START Data shown

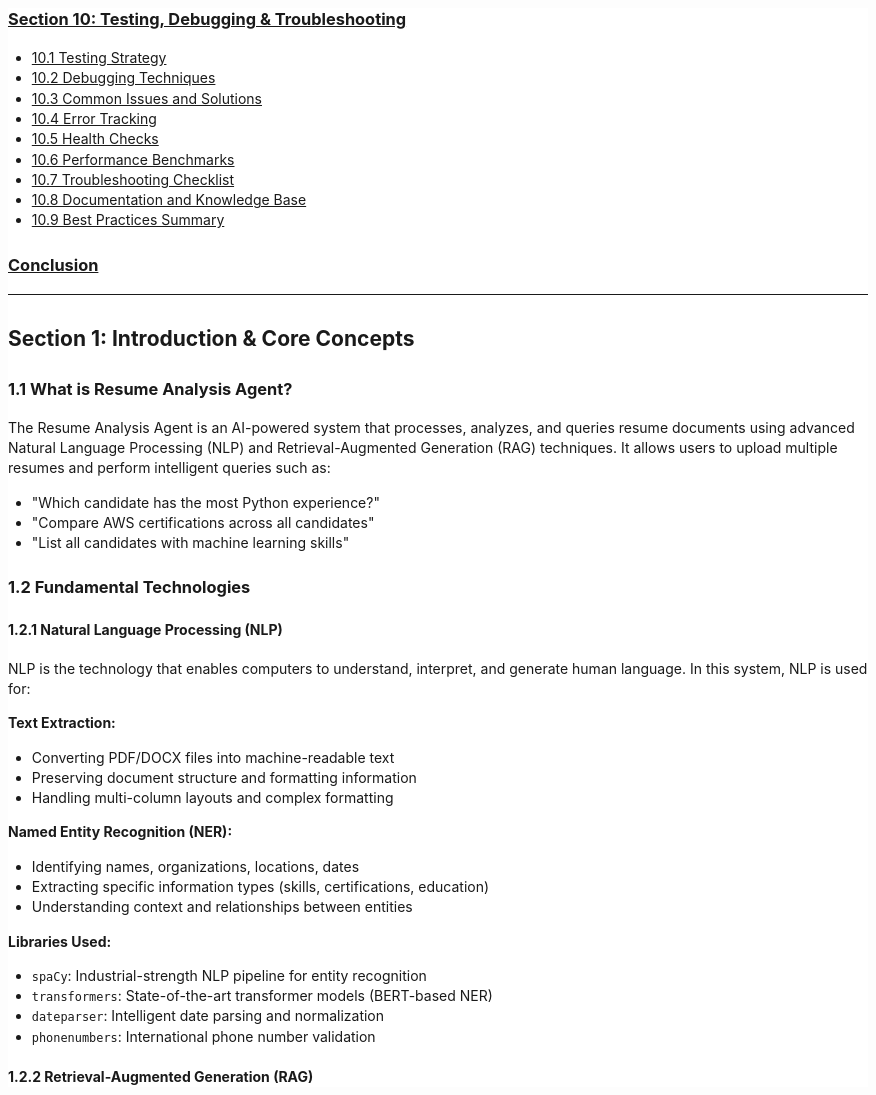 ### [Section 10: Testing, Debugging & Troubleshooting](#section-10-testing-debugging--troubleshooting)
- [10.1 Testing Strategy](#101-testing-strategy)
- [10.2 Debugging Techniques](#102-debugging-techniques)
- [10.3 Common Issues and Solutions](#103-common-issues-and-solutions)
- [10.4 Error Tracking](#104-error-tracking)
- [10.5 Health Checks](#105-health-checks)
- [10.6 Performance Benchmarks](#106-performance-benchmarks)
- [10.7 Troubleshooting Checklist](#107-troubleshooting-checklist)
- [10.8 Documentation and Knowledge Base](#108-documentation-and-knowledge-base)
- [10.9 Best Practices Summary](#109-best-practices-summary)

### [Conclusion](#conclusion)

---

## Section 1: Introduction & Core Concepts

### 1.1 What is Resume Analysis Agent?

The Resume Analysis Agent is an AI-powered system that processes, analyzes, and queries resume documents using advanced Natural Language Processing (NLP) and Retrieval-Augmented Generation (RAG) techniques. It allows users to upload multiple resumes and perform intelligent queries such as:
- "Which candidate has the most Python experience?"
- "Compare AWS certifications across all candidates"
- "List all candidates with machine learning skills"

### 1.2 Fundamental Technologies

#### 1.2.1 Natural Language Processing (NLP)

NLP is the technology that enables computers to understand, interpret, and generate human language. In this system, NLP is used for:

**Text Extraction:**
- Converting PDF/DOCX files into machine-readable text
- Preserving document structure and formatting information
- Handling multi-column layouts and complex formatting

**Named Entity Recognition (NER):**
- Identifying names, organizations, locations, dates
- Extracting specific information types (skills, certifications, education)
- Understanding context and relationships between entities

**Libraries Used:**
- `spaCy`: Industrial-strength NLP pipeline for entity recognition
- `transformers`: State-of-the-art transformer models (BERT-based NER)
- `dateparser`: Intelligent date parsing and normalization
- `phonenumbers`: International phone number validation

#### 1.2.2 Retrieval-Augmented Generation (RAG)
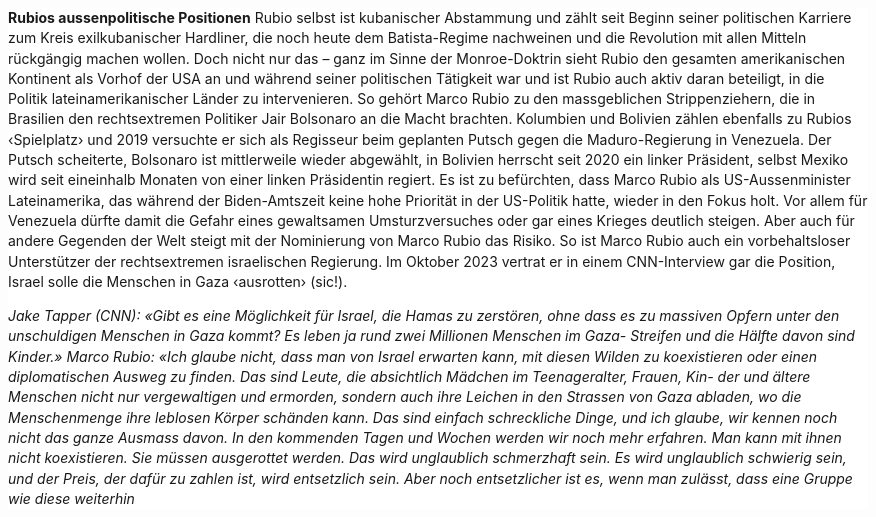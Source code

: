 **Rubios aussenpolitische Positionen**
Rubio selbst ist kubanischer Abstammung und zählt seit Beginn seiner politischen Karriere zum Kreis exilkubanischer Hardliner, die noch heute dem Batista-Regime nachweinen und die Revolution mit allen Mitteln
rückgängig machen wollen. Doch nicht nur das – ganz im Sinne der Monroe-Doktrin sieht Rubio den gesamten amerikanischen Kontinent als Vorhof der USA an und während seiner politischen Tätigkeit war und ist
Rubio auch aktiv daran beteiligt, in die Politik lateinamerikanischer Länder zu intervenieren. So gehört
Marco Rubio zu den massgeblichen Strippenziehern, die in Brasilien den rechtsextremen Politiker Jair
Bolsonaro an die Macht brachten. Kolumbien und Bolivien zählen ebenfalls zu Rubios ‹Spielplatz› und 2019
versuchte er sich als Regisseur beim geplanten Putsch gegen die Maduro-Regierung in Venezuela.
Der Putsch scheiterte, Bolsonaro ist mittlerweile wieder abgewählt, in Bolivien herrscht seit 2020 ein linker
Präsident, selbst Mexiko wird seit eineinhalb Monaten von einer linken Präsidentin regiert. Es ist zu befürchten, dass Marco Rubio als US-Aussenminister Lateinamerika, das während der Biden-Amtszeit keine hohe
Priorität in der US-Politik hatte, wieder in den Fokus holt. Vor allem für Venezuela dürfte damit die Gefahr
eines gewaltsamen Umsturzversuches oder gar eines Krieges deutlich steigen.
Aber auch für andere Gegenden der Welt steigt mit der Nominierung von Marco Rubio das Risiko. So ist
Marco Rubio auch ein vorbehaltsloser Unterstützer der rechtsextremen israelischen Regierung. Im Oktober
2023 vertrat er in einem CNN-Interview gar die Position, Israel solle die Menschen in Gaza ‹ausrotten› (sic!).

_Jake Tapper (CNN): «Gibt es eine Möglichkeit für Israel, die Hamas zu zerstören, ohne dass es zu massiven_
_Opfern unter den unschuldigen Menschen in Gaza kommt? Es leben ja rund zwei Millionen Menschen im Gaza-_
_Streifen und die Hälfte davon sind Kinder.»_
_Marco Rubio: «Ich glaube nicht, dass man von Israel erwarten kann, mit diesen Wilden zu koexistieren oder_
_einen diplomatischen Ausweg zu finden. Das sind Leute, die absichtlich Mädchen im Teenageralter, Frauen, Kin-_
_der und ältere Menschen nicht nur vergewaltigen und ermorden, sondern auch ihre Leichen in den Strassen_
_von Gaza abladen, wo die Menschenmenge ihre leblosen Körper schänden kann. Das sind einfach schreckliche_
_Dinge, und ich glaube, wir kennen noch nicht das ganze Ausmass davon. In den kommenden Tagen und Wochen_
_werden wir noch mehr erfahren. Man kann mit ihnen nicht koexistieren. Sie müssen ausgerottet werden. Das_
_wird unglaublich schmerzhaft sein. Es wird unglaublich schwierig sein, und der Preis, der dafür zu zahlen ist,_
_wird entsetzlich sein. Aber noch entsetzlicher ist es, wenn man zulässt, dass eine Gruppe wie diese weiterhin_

END Data shown
START Data shown

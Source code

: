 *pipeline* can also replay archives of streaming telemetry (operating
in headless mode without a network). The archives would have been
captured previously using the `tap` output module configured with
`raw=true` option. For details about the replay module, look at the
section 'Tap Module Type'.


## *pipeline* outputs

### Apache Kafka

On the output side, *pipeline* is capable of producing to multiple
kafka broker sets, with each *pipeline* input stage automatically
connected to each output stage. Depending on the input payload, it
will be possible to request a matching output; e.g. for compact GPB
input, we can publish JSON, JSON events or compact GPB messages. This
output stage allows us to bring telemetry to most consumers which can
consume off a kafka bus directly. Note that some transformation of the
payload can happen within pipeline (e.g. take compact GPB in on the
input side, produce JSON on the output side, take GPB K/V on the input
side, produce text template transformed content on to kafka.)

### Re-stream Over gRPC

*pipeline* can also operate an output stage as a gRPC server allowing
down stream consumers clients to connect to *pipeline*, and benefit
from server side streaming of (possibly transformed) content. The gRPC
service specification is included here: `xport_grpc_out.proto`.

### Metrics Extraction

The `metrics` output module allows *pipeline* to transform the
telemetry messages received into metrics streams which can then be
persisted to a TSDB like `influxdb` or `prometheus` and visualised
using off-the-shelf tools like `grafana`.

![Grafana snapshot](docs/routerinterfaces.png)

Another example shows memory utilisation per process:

END Data shown

What is needed
Reproduce the data above exactly, but only from the line containing "- Identifying names, organizations, locations, dates" through the line containing "Priorität in der"; skip the pictures.

Result for this exercise
- Identifying names, organizations, locations, dates
- Extracting specific information types (skills, certifications, education)
- Understanding context and relationships between entities

**Libraries Used:**
- `spaCy`: Industrial-strength NLP pipeline for entity recognition
- `transformers`: State-of-the-art transformer models (BERT-based NER)
- `dateparser`: Intelligent date parsing and normalization
- `phonenumbers`: International phone number validation

#### 1.2.2 Retrieval-Augmented Generation (RAG)
Source code

: **Rubios aussenpolitische Positionen**
Rubio selbst ist kubanischer Abstammung und zählt seit Beginn seiner politischen Karriere zum Kreis exilkubanischer Hardliner, die noch heute dem Batista-Regime nachweinen und die Revolution mit allen Mitteln
rückgängig machen wollen. Doch nicht nur das – ganz im Sinne der Monroe-Doktrin sieht Rubio den gesamten amerikanischen Kontinent als Vorhof der USA an und während seiner politischen Tätigkeit war und ist
Rubio auch aktiv daran beteiligt, in die Politik lateinamerikanischer Länder zu intervenieren. So gehört
Marco Rubio zu den massgeblichen Strippenziehern, die in Brasilien den rechtsextremen Politiker Jair
Bolsonaro an die Macht brachten. Kolumbien und Bolivien zählen ebenfalls zu Rubios ‹Spielplatz› und 2019
versuchte er sich als Regisseur beim geplanten Putsch gegen die Maduro-Regierung in Venezuela.
Der Putsch scheiterte, Bolsonaro ist mittlerweile wieder abgewählt, in Bolivien herrscht seit 2020 ein linker
Präsident, selbst Mexiko wird seit eineinhalb Monaten von einer linken Präsidentin regiert. Es ist zu befürchten, dass Marco Rubio als US-Aussenminister Lateinamerika, das während der Biden-Amtszeit keine hohe
Priorität in der US-Politik hatte, wieder in den Fokus holt. Vor allem für Venezuela dürfte damit die Gefahr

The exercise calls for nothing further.